Work order =>
Look through the data below for the line with "- Tracking **current" and the line with "Forecasted precipitation probabilities.", then output those two and all lines in between, exactly as written.

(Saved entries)

○ ○ ○

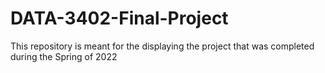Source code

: # DATA-3402-Final-Project
This repository is meant for the displaying the project that was completed during the Spring of 2022

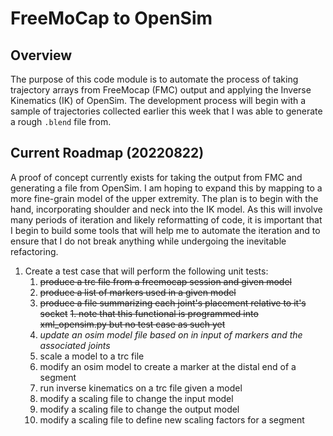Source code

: # FreeMoCap to OpenSim

## Overview

The purpose of this code module is to automate the process of taking trajectory arrays from FreeMocap (FMC) output and applying the Inverse Kinematics (IK) of OpenSim. The development process will begin with a sample of trajectories collected earlier this week that I was able to generate a rough `.blend` file from.

## Current Roadmap (20220822)

A proof of concept currently exists for taking the output from FMC and generating a file from OpenSim. I am hoping to expand this by mapping to a more fine-grain model of the upper extremity. The plan is to begin with the hand, incorporating shoulder and neck into the IK model. As this will involve many periods of iteration and likely reformatting of code, it is important that I begin to build some tools that will help me to automate the iteration and to ensure that I do not break anything while undergoing the inevitable refactoring.

1. Create a test case that will perform the following unit tests:
   1. ~~produce a trc file from a freemocap session and given model~~
   2. ~~produce a list of markers used in a given model~~
   3. ~~produce a file summarizing each joint's placement relative to it's socket~~
      ~~1. note that this functional is programmed into xml_opensim.py but no test case as such yet~~
   4. *update an osim model file based on in input of markers and the associated joints*
   5. scale a model to a trc file
   6. modify an osim model to create a marker at the distal end of a segment
   7. run inverse kinematics on a trc file given a model
   8. modify a scaling file to change the input model
   9.  modify a scaling file to change the output model
   10. modify a scaling file to define new scaling factors for a segment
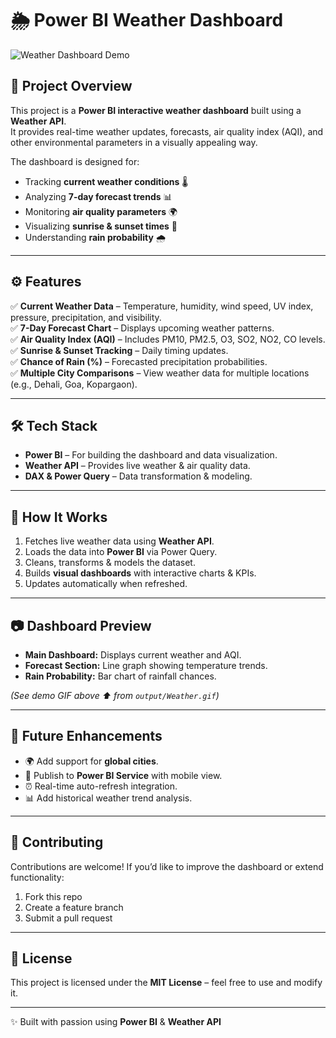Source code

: # 🌦️ Power BI Weather Dashboard  

![Weather Dashboard Demo](output/Weather.gif)  

## 📌 Project Overview  
This project is a **Power BI interactive weather dashboard** built using a **Weather API**.  
It provides real-time weather updates, forecasts, air quality index (AQI), and other environmental parameters in a visually appealing way.  

The dashboard is designed for:  
- Tracking **current weather conditions** 🌡️  
- Analyzing **7-day forecast trends** 📊  
- Monitoring **air quality parameters** 🌍  
- Visualizing **sunrise & sunset times** 🌅  
- Understanding **rain probability** 🌧️  

---

## ⚙️ Features  

✅ **Current Weather Data** – Temperature, humidity, wind speed, UV index, pressure, precipitation, and visibility.  
✅ **7-Day Forecast Chart** – Displays upcoming weather patterns.  
✅ **Air Quality Index (AQI)** – Includes PM10, PM2.5, O3, SO2, NO2, CO levels.  
✅ **Sunrise & Sunset Tracking** – Daily timing updates.  
✅ **Chance of Rain (%)** – Forecasted precipitation probabilities.  
✅ **Multiple City Comparisons** – View weather data for multiple locations (e.g., Dehali, Goa, Kopargaon).  

---

## 🛠️ Tech Stack  

- **Power BI** – For building the dashboard and data visualization.  
- **Weather API** – Provides live weather & air quality data.  
- **DAX & Power Query** – Data transformation & modeling.  

---

## 🚀 How It Works  

1. Fetches live weather data using **Weather API**.  
2. Loads the data into **Power BI** via Power Query.  
3. Cleans, transforms & models the dataset.  
4. Builds **visual dashboards** with interactive charts & KPIs.  
5. Updates automatically when refreshed.  

---

## 📷 Dashboard Preview  

- **Main Dashboard:** Displays current weather and AQI.  
- **Forecast Section:** Line graph showing temperature trends.  
- **Rain Probability:** Bar chart of rainfall chances.  

*(See demo GIF above ⬆️ from `output/Weather.gif`)*  

---

## 📌 Future Enhancements  

- 🌍 Add support for **global cities**.  
- 📲 Publish to **Power BI Service** with mobile view.  
- ⏰ Real-time auto-refresh integration.  
- 📊 Add historical weather trend analysis.  

---

## 🤝 Contributing  

Contributions are welcome! If you’d like to improve the dashboard or extend functionality:  
1. Fork this repo  
2. Create a feature branch  
3. Submit a pull request  

---

## 📜 License  

This project is licensed under the **MIT License** – feel free to use and modify it.  

---

✨ Built with passion using **Power BI** & **Weather API**  
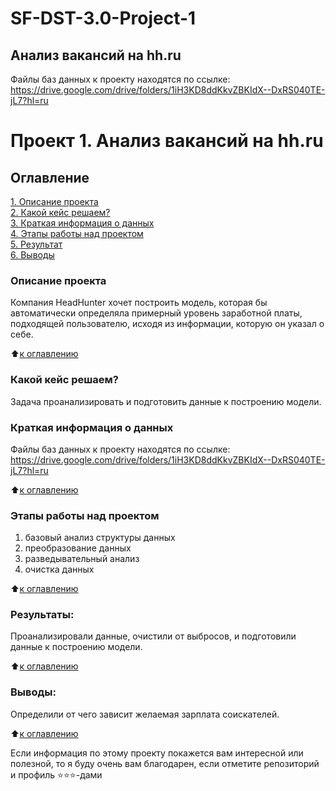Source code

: # SF-DST-3.0-Project-1
## Анализ вакансий на hh.ru
Файлы баз данных к проекту находятся по ссылке: https://drive.google.com/drive/folders/1iH3KD8ddKkvZBKIdX--DxRS040TE-jL7?hl=ru
# Проект 1. Анализ вакансий на hh.ru

## Оглавление  
[1. Описание проекта](https://github.com/GureevRoman/SF-DST-3.0-Project-1/edit/main/README.md#Описание-проекта)  
[2. Какой кейс решаем?](https://github.com/GureevRoman/SF-DST-3.0-Project-1/edit/main/README.md#Какой-кейс-решаем)  
[3. Краткая информация о данных](https://github.com/GureevRoman/SF-DST-3.0-Project-1/edit/main/README.md#Краткая-информация-о-данных)  
[4. Этапы работы над проектом](https://github.com/GureevRoman/SF-DST-3.0-Project-1/edit/main/README.md#Этапы-работы-над-проектом)  
[5. Результат](https://github.com/GureevRoman/SF-DST-3.0-Project-1/edit/main/README.md#Результат)    
[6. Выводы](https://github.com/GureevRoman/SF-DST-3.0-Project-1/edit/main/README.md#Выводы) 

### Описание проекта    
Компания HeadHunter хочет построить модель, которая бы автоматически определяла примерный уровень заработной платы, подходящей пользователю, исходя из информации, которую он указал о себе.

:arrow_up:[к оглавлению](_)


### Какой кейс решаем?    
Задача проанализировать и подготовить данные к построению модели.


### Краткая информация о данных
Файлы баз данных к проекту находятся по ссылке: https://drive.google.com/drive/folders/1iH3KD8ddKkvZBKIdX--DxRS040TE-jL7?hl=ru
  
:arrow_up:[к оглавлению](https://github.com/GureevRoman/SF-DST-3.0-Project-1/edit/main/README.md#Оглавление)


### Этапы работы над проектом  
1. базовый анализ структуры данных
2. преобразование данных
3. разведывательный анализ
4. очистка данных

:arrow_up:[к оглавлению](https://github.com/GureevRoman/SF-DST-3.0-Project-1/edit/main/README.md#Оглавление)


### Результаты:  
Проанализировали данные, очистили от выбросов, и подготовили данные к построению модели.

:arrow_up:[к оглавлению](https://github.com/GureevRoman/SF-DST-3.0-Project-1/edit/main/README.md#Оглавление)


### Выводы:  
Определили от чего зависит желаемая зарплата соискателей.

:arrow_up:[к оглавлению](https://github.com/GureevRoman/SF-DST-3.0-Project-1/edit/main/README.md#Оглавление)


Если информация по этому проекту покажется вам интересной или полезной, то я буду очень вам благодарен, если отметите репозиторий и профиль ⭐️⭐️⭐️-дами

○ ○ ○

Written solution =>
- Tracking **current weather conditions** 🌡️  
- Analyzing **7-day forecast trends** 📊  
- Monitoring **air quality parameters** 🌍  
- Visualizing **sunrise & sunset times** 🌅  
- Understanding **rain probability** 🌧️  

---

## ⚙️ Features  

✅ **Current Weather Data** – Temperature, humidity, wind speed, UV index, pressure, precipitation, and visibility.  
✅ **7-Day Forecast Chart** – Displays upcoming weather patterns.  
✅ **Air Quality Index (AQI)** – Includes PM10, PM2.5, O3, SO2, NO2, CO levels.  
✅ **Sunrise & Sunset Tracking** – Daily timing updates.  
✅ **Chance of Rain (%)** – Forecasted precipitation probabilities.  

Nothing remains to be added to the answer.